→ WHAT IS NEEDED
Skip the pictures and give back the rest of the listing exactly.

*** Opening of MATERIAL FOR THIS TASK ***

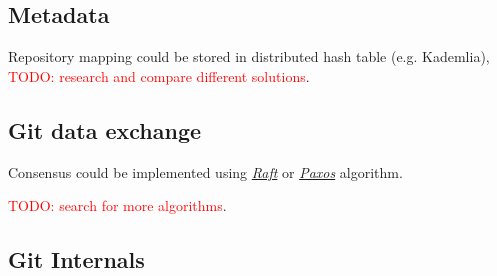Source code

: \documentclass[12pt,oneside]{article}
\newcommand{\todo}[1]{\textcolor{red}{TODO: #1}}
\begin{document}
\subsection{Metadata}
Repository mapping could be stored in distributed hash table (e.g. Kademlia),
\todo{research and compare different solutions}.

\subsection{Git data exchange}
Consensus could be implemented using \emph{\href{https://raft.github.io/raft.pdf}{Raft}} or
\emph{\href{http://www.cs.yale.edu/homes/aspnes/pinewiki/Paxos.html}{Paxos}} algorithm.

\todo{search for more algorithms}.

\subsection{Git Internals}
\end{document}
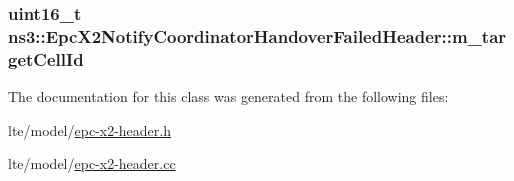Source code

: \subsubsection[{\texorpdfstring{m\+\_\+target\+Cell\+Id}{m_targetCellId}}]{\setlength{\rightskip}{0pt plus 5cm}uint16\+\_\+t ns3\+::\+Epc\+X2\+Notify\+Coordinator\+Handover\+Failed\+Header\+::m\+\_\+target\+Cell\+Id\hspace{0.3cm}{\ttfamily [private]}}\hypertarget{classns3_1_1EpcX2NotifyCoordinatorHandoverFailedHeader_abcd1f20166776d16c491d8f802ec3f92}{}\label{classns3_1_1EpcX2NotifyCoordinatorHandoverFailedHeader_abcd1f20166776d16c491d8f802ec3f92}


The documentation for this class was generated from the following files\+:\begin{DoxyCompactItemize}
\item 
lte/model/\hyperlink{epc-x2-header_8h}{epc-\/x2-\/header.\+h}\item 
lte/model/\hyperlink{epc-x2-header_8cc}{epc-\/x2-\/header.\+cc}\end{DoxyCompactItemize}
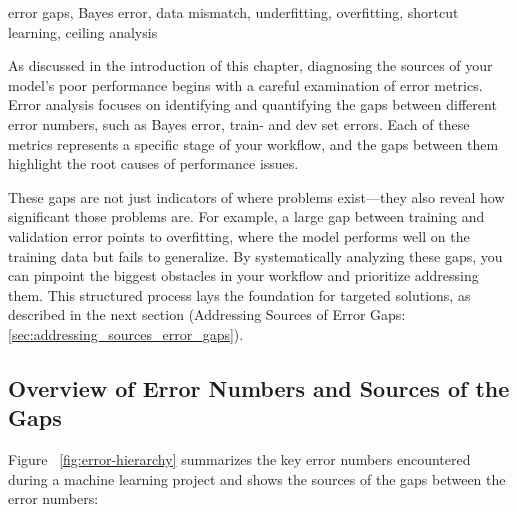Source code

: \documentclass[12pt,openany]{book}
\begin{document}
\begin{keywordsbox}
error gaps, Bayes error, data mismatch, underfitting, overfitting, shortcut learning, ceiling analysis
\end{keywordsbox}

As discussed in the introduction of this chapter, diagnosing the sources of your model’s poor performance begins with a careful examination of error metrics. Error analysis focuses on identifying and quantifying the gaps between different error numbers, such as Bayes error, train- and dev set errors. Each of these metrics represents a specific stage of your workflow, and the gaps between them highlight the root causes of performance issues. \newline

These gaps are not just indicators of where problems exist—they also reveal how significant those problems are. For example, a large gap between training and validation error points to overfitting, where the model performs well on the training data but fails to generalize. By systematically analyzing these gaps, you can pinpoint the biggest obstacles in your workflow and prioritize addressing them. This structured process lays the foundation for targeted solutions, as described in the next section (Addressing Sources of Error Gaps: \ref{sec:addressing_sources_error_gaps}).

\subsection{Overview of Error Numbers and Sources of the Gaps}

Figure ~\ref{fig:error-hierarchy} summarizes the key error numbers encountered during a machine learning project and shows the sources of the gaps between the error numbers:
\end{document}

*** Close of MATERIAL FOR THIS TASK ***

→ YOUR RESPONSE
Source code

: \documentclass[12pt,oneside]{article}
\newcommand{\todo}[1]{\textcolor{red}{TODO: #1}}
\begin{document}
\subsection{Metadata}
Repository mapping could be stored in distributed hash table (e.g. Kademlia),
\todo{research and compare different solutions}.

\subsection{Git data exchange}
Consensus could be implemented using \emph{\href{https://raft.github.io/raft.pdf}{Raft}} or
\emph{\href{http://www.cs.yale.edu/homes/aspnes/pinewiki/Paxos.html}{Paxos}} algorithm.

\todo{search for more algorithms}.

\subsection{Git Internals}
\end{document}
Source code

: \subsubsection[{\texorpdfstring{m\+\_\+target\+Cell\+Id}{m_targetCellId}}]{\setlength{\rightskip}{0pt plus 5cm}uint16\+\_\+t ns3\+::\+Epc\+X2\+Notify\+Coordinator\+Handover\+Failed\+Header\+::m\+\_\+target\+Cell\+Id\hspace{0.3cm}{\ttfamily [private]}}\hypertarget{classns3_1_1EpcX2NotifyCoordinatorHandoverFailedHeader_abcd1f20166776d16c491d8f802ec3f92}{}\label{classns3_1_1EpcX2NotifyCoordinatorHandoverFailedHeader_abcd1f20166776d16c491d8f802ec3f92}


The documentation for this class was generated from the following files\+:\begin{DoxyCompactItemize}
\item 
lte/model/\hyperlink{epc-x2-header_8h}{epc-\/x2-\/header.\+h}\item 
lte/model/\hyperlink{epc-x2-header_8cc}{epc-\/x2-\/header.\+cc}\end{DoxyCompactItemize}
Source code

: \documentclass[12pt,openany]{book}
\begin{document}
\begin{keywordsbox}
error gaps, Bayes error, data mismatch, underfitting, overfitting, shortcut learning, ceiling analysis
\end{keywordsbox}

As discussed in the introduction of this chapter, diagnosing the sources of your model’s poor performance begins with a careful examination of error metrics. Error analysis focuses on identifying and quantifying the gaps between different error numbers, such as Bayes error, train- and dev set errors. Each of these metrics represents a specific stage of your workflow, and the gaps between them highlight the root causes of performance issues. \newline

These gaps are not just indicators of where problems exist—they also reveal how significant those problems are. For example, a large gap between training and validation error points to overfitting, where the model performs well on the training data but fails to generalize. By systematically analyzing these gaps, you can pinpoint the biggest obstacles in your workflow and prioritize addressing them. This structured process lays the foundation for targeted solutions, as described in the next section (Addressing Sources of Error Gaps: \ref{sec:addressing_sources_error_gaps}).

\subsection{Overview of Error Numbers and Sources of the Gaps}

Figure ~\ref{fig:error-hierarchy} summarizes the key error numbers encountered during a machine learning project and shows the sources of the gaps between the error numbers:
\end{document}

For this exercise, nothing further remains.